Based on these comments, we conclude some noteworthy replies for the reviewers, including:
- [Reviewer aLCV, LHvP] We have validated the robustness of Video-RAG to component errors and noisy auxiliary texts through ablation and controlled noise experiments.
- [Reviewer aLCV] We clarify that the added inference latency is marginal compared to the LVLM’s cost, and the substantial performance gain justifies the overhead. (see Table 3 in the supplementary)
- [Reviewer aLCV] We have extended Video-RAG to multi-turn reasoning and compared it with existing VideoAgent-like methods, demonstrating its effectiveness and generality.
- [Reviewer aLCV, YJ27] We have clarified the novelty of Video-RAG as a training-free, context-augmentation framework that improves LVLMs.
- [Reviewer BTw3, LHvP] We clarify that Video-RAG differs from relevance-based frame sampling methods in motivation, methodology, and effectiveness, and does not rely on such techniques for performance gains.
- [Reviewer BTw3] We clarify that spatial relations are computed geometrically from object bounding boxes and only used when the LVLM determines them necessary for answering the query.
- [Reviewer BTw3] We have demonstrated that Video-RAG enhances temporal perception and reasoning without requiring explicit temporal modeling.
- [Reviewer YJ27] We have provided empirical evidence of synergistic effects among components.
- [Reviewer YJ27] We have conducted an error analysis on Video-MME, identifying key frame selection and complex reasoning as current bottlenecks, and proposed directions for future improvement.

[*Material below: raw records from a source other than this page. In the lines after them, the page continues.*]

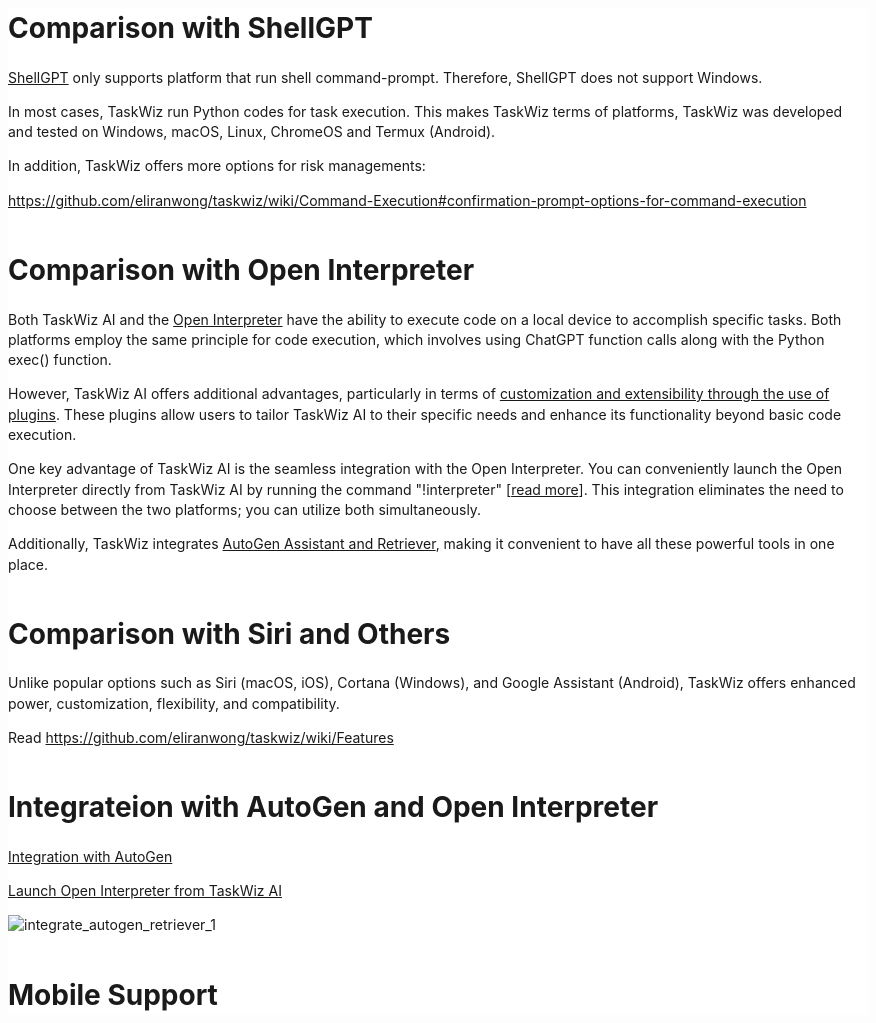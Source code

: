 # Comparison with ShellGPT

[ShellGPT](https://github.com/TheR1D/shell_gpt) only supports platform that run shell command-prompt.  Therefore, ShellGPT does not support Windows.

In most cases, TaskWiz run Python codes for task execution. This makes TaskWiz terms of platforms, TaskWiz was developed and tested on Windows, macOS, Linux, ChromeOS and Termux (Android).

In addition, TaskWiz offers more options for risk managements:

https://github.com/eliranwong/taskwiz/wiki/Command-Execution#confirmation-prompt-options-for-command-execution

# Comparison with Open Interpreter

Both TaskWiz AI and the [Open Interpreter](https://github.com/KillianLucas/open-interpreter) have the ability to execute code on a local device to accomplish specific tasks. Both platforms employ the same principle for code execution, which involves using ChatGPT function calls along with the Python exec() function.

However, TaskWiz AI offers additional advantages, particularly in terms of [customization and extensibility through the use of plugins](https://github.com/eliranwong/taskwiz/wiki/Plugins-%E2%80%90-Overview). These plugins allow users to tailor TaskWiz AI to their specific needs and enhance its functionality beyond basic code execution.

One key advantage of TaskWiz AI is the seamless integration with the Open Interpreter. You can conveniently launch the Open Interpreter directly from TaskWiz AI by running the command "!interpreter" [[read more](https://github.com/eliranwong/taskwiz/assets/25262722/4233b3c8-364e-466b-8218-c2dca7c134e5)]. This integration eliminates the need to choose between the two platforms; you can utilize both simultaneously.

Additionally, TaskWiz integrates [AutoGen Assistant and Retriever](https://github.com/eliranwong/taskwiz/wiki/Integration-with-AutoGen), making it convenient to have all these powerful tools in one place.

# Comparison with Siri and Others

Unlike popular options such as Siri (macOS, iOS), Cortana (Windows), and Google Assistant (Android), TaskWiz offers enhanced power, customization, flexibility, and compatibility.

Read https://github.com/eliranwong/taskwiz/wiki/Features

# Integrateion with AutoGen and Open Interpreter

[Integration with AutoGen](https://github.com/eliranwong/taskwiz/wiki/Integration-with-AutoGen)

[Launch Open Interpreter from TaskWiz AI](https://github.com/eliranwong/taskwiz/wiki/Integration-with-Open-Interpreter)

![integrate_autogen_retriever_1](https://github.com/eliranwong/taskwiz/assets/25262722/9ab39e40-d51e-44d4-9266-eba1dd3b5f97)

# Mobile Support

- [Reviewer LHvP] We have shown that Query Decouple is robust to noise and has minimal impact on performance, even with low-accuracy or suboptimal models.
The paper discusses a training-free pipeline that augments LVLMs for long-video QA by extracting visually aligned auxiliary texts, filtering them via RAG, and concatenating them with frames and the query. It reports gains on several benchmarks.
The reviewers found the method practical, clearly presented, and broadly effective across benchmarks. The ablations support robustness to weaker tools and show the auxiliary-text pathway is necessary. The rebuttal clarified spatial relations handling and temporal reasoning improvements.
Some reviews saw the novelty/significance as limited. Further concerns were that the approach uses uniform frame sampling and adds latency and that comparisons to other systems were not fully integrated in the main paper.
During the discussion some of the reviewers' concerns were addressed, e.g. through added analyses and multi-turn comparisons.
Overall, I recommend to accept this paper to NeurIPS. Addressing a current problem with a practical method, the paper is very suitable for presentation in my opinion.
Request for the final version: It looks like some concurrent work has appeared since the manuscript was created. For example, the below two works seem relevant from a first look, and there may be more. (I do not have any relation to any of the authors or their institutions, this is just the based on an online search.) I would like to ask the authors of this paper to update their related work and references to include more current references for the camera ready version, where appropriate.